An exact copy of all the data, minus the images, is required.
*** Material supplied Section Begins ***
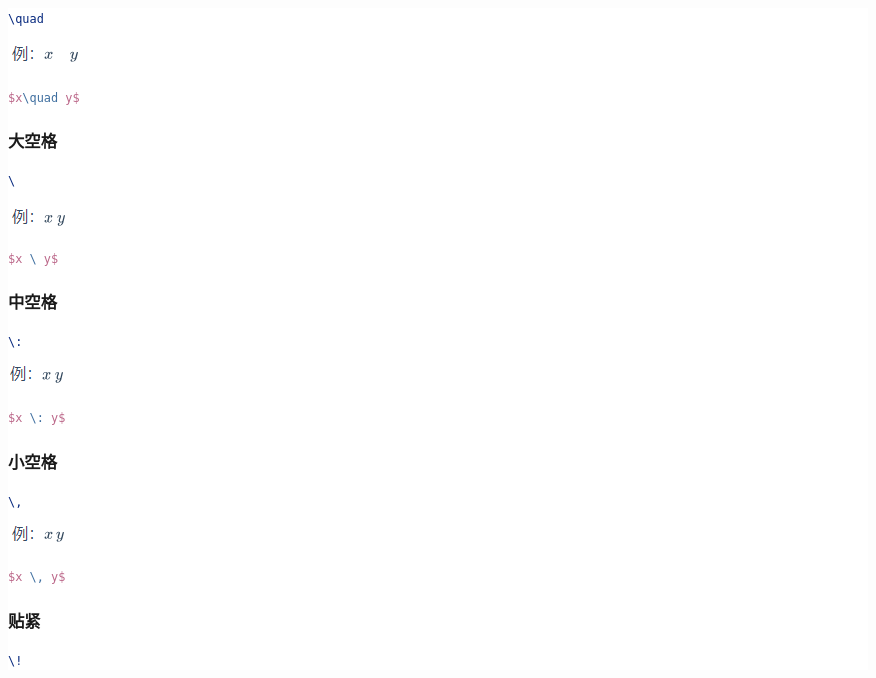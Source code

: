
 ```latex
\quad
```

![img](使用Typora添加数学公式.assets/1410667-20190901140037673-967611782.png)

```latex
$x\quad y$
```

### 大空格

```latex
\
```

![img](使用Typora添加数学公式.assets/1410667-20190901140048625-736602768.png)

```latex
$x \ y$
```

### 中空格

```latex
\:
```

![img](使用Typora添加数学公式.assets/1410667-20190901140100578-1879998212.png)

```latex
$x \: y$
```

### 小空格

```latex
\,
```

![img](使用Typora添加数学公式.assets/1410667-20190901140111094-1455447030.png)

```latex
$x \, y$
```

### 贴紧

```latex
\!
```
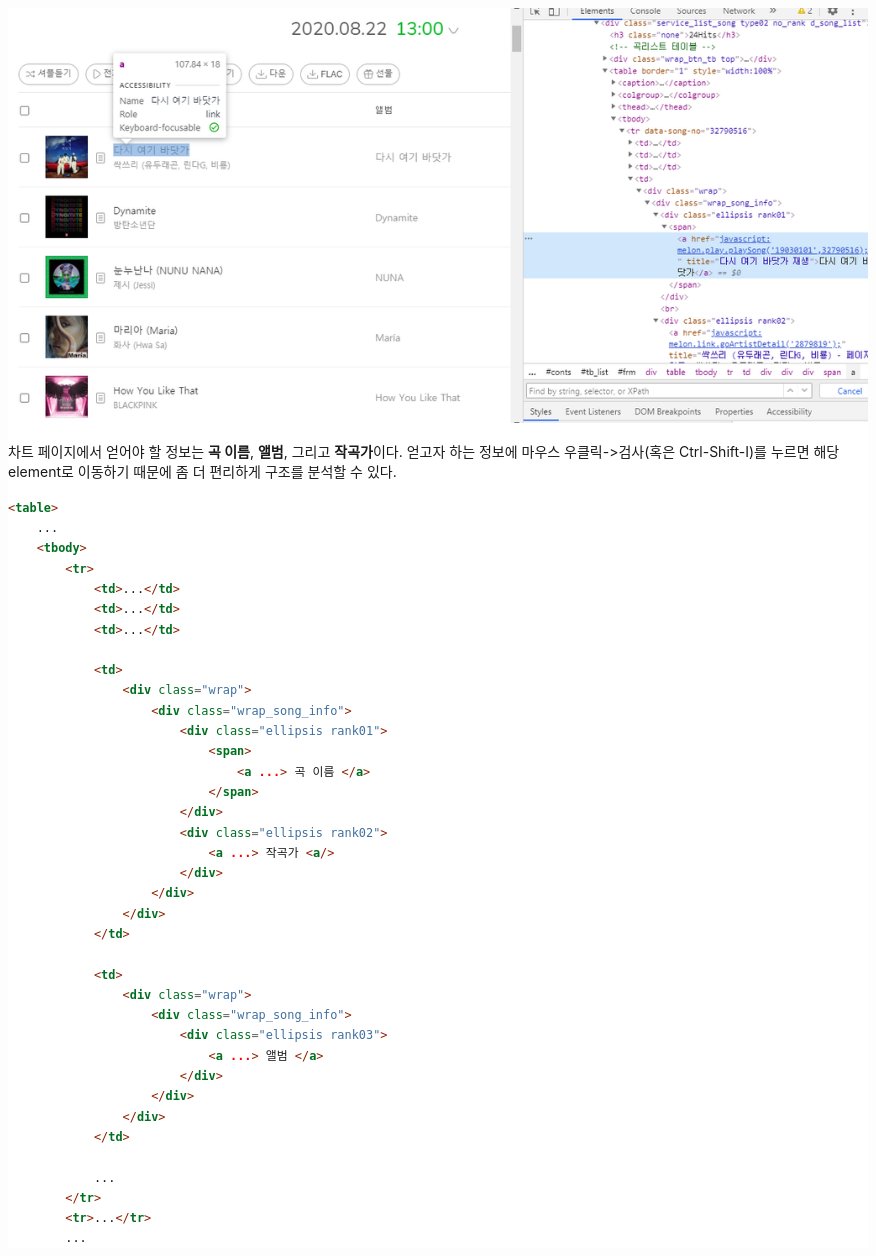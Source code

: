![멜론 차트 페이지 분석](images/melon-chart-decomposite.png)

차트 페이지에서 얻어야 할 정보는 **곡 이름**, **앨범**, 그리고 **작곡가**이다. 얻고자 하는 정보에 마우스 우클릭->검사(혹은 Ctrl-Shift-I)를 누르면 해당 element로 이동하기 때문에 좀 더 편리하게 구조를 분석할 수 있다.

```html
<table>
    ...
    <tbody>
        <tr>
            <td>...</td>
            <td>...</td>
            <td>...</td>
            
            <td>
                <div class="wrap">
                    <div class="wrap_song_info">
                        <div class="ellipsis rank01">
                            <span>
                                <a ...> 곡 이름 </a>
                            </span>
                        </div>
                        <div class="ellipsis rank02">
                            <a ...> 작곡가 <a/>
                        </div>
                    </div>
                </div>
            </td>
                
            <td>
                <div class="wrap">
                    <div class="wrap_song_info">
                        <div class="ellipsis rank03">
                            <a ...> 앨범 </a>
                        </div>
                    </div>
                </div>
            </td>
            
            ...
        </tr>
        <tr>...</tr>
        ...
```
*** Material supplied Section Ends ***
Response |
Source code

:
 ```latex
\quad
```

![img](使用Typora添加数学公式.assets/1410667-20190901140037673-967611782.png)

```latex
$x\quad y$
```

### 大空格

```latex
\
```

![img](使用Typora添加数学公式.assets/1410667-20190901140048625-736602768.png)

```latex
$x \ y$
```

### 中空格

```latex
\:
```

![img](使用Typora添加数学公式.assets/1410667-20190901140100578-1879998212.png)

```latex
$x \: y$
```

### 小空格

```latex
\,
```

![img](使用Typora添加数学公式.assets/1410667-20190901140111094-1455447030.png)

```latex
$x \, y$
```

### 贴紧

```latex
\!
```
Source code

:![멜론 차트 페이지 분석](images/melon-chart-decomposite.png)

차트 페이지에서 얻어야 할 정보는 **곡 이름**, **앨범**, 그리고 **작곡가**이다. 얻고자 하는 정보에 마우스 우클릭->검사(혹은 Ctrl-Shift-I)를 누르면 해당 element로 이동하기 때문에 좀 더 편리하게 구조를 분석할 수 있다.

```html
<table>
    ...
    <tbody>
        <tr>
            <td>...</td>
            <td>...</td>
            <td>...</td>
            
            <td>
                <div class="wrap">
                    <div class="wrap_song_info">
                        <div class="ellipsis rank01">
                            <span>
                                <a ...> 곡 이름 </a>
                            </span>
                        </div>
                        <div class="ellipsis rank02">
                            <a ...> 작곡가 <a/>
                        </div>
                    </div>
                </div>
            </td>
                
            <td>
                <div class="wrap">
                    <div class="wrap_song_info">
                        <div class="ellipsis rank03">
                            <a ...> 앨범 </a>
                        </div>
                    </div>
                </div>
            </td>
            
            ...
        </tr>
        <tr>...</tr>
        ...
```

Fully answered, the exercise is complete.